# TASK REQUIREMENTS
Every line of the records below that holds the word "Clustering" should be copied out.

AVAILABLE RECORDS Start Marker

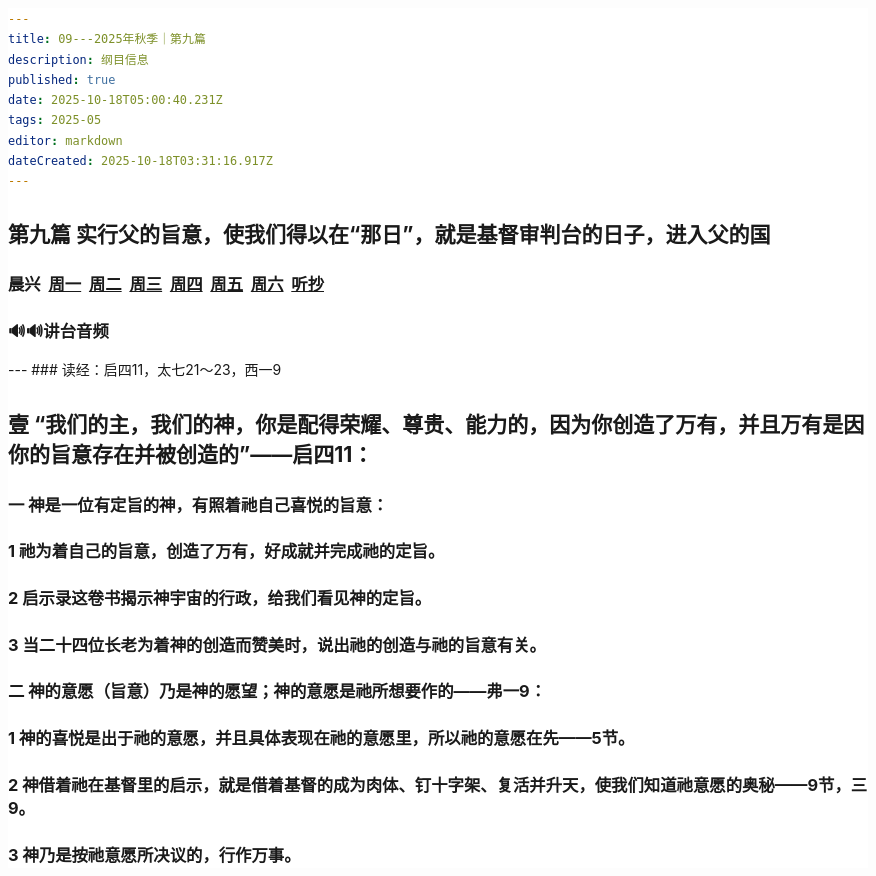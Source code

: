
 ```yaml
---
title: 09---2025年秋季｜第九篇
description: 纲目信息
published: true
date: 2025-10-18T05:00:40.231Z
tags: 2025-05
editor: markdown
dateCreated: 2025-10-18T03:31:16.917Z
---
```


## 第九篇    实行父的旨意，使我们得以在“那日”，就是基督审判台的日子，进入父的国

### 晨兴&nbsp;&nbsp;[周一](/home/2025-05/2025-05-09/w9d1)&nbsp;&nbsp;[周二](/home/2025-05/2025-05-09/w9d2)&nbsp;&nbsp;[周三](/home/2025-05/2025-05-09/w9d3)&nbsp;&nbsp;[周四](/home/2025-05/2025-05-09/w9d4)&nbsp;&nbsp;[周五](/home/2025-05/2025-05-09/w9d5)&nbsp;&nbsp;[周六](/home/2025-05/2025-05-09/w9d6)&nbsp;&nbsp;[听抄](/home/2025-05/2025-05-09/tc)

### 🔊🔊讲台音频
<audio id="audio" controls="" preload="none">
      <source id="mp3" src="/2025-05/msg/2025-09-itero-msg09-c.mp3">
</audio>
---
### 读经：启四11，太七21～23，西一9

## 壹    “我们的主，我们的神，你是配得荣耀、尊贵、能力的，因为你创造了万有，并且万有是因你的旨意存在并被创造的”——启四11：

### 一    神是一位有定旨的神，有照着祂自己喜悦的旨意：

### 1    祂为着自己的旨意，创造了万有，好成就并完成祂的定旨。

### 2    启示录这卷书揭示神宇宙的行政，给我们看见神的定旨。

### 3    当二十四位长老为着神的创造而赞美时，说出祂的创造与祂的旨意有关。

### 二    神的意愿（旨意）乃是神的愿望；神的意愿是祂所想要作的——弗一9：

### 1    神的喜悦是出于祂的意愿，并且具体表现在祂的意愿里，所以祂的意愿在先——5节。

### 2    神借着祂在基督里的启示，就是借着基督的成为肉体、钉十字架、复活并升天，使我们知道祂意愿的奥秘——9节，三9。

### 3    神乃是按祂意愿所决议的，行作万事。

AVAILABLE RECORDS End Marker
AVAILABLE RECORDS Start Marker

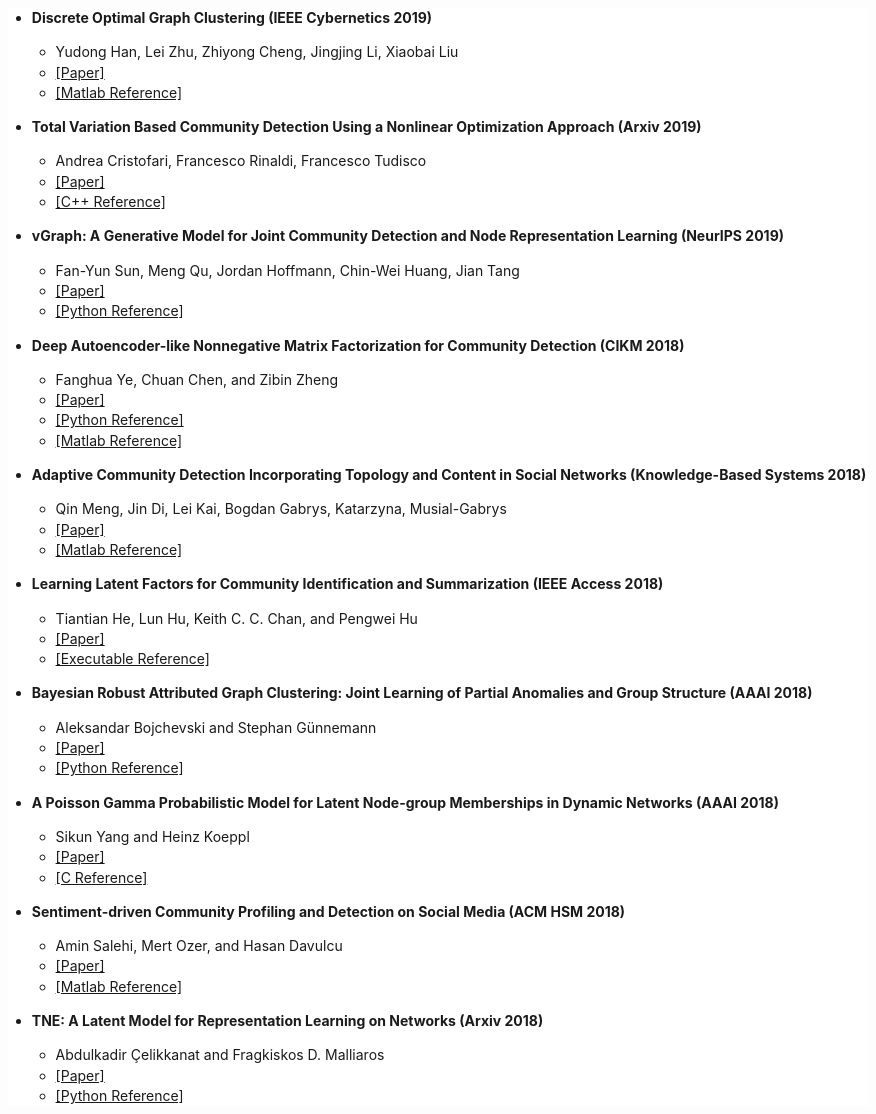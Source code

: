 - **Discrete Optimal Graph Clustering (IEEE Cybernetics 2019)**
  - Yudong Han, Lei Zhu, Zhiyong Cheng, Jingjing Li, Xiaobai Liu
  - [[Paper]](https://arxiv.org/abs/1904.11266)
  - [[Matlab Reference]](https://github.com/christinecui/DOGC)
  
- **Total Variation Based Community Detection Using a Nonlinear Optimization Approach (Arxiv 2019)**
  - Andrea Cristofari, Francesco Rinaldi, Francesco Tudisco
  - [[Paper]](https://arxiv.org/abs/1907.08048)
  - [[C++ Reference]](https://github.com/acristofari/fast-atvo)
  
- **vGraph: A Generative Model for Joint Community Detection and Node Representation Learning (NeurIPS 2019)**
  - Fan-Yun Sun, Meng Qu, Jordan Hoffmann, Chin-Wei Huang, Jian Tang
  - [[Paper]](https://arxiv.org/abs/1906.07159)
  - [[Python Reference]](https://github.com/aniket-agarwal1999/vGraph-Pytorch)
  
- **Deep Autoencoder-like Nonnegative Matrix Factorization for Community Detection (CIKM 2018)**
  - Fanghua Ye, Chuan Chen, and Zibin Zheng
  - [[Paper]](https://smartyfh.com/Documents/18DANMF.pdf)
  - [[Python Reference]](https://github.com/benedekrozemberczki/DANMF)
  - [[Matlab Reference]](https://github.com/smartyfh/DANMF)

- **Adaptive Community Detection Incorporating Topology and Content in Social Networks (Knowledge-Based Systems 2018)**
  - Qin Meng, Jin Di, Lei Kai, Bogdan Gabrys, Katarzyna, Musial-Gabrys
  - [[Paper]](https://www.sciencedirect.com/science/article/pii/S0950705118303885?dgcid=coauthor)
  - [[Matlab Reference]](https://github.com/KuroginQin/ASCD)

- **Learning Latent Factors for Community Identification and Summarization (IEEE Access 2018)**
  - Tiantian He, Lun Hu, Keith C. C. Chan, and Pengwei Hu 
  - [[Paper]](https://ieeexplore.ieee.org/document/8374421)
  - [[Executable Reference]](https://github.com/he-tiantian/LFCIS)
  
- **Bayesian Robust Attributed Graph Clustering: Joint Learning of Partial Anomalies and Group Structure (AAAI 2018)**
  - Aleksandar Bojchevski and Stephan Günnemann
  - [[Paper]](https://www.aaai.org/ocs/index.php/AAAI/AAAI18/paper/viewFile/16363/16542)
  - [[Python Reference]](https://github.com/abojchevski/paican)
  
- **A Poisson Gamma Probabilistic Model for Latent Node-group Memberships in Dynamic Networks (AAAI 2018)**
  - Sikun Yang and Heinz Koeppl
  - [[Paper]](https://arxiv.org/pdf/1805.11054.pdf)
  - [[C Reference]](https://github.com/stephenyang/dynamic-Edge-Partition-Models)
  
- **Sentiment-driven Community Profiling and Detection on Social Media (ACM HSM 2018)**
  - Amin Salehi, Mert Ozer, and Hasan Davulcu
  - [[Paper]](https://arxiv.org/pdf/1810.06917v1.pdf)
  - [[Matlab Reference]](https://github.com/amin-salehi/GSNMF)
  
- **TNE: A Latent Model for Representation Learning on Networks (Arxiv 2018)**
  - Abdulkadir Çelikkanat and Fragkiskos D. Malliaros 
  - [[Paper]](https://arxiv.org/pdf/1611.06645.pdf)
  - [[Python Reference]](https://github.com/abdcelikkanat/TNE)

AVAILABLE RECORDS End Marker

# WRITTEN SOLUTION
: - **Discrete Optimal Graph Clustering (IEEE Cybernetics 2019)**
- **Bayesian Robust Attributed Graph Clustering: Joint Learning of Partial Anomalies and Group Structure (AAAI 2018)**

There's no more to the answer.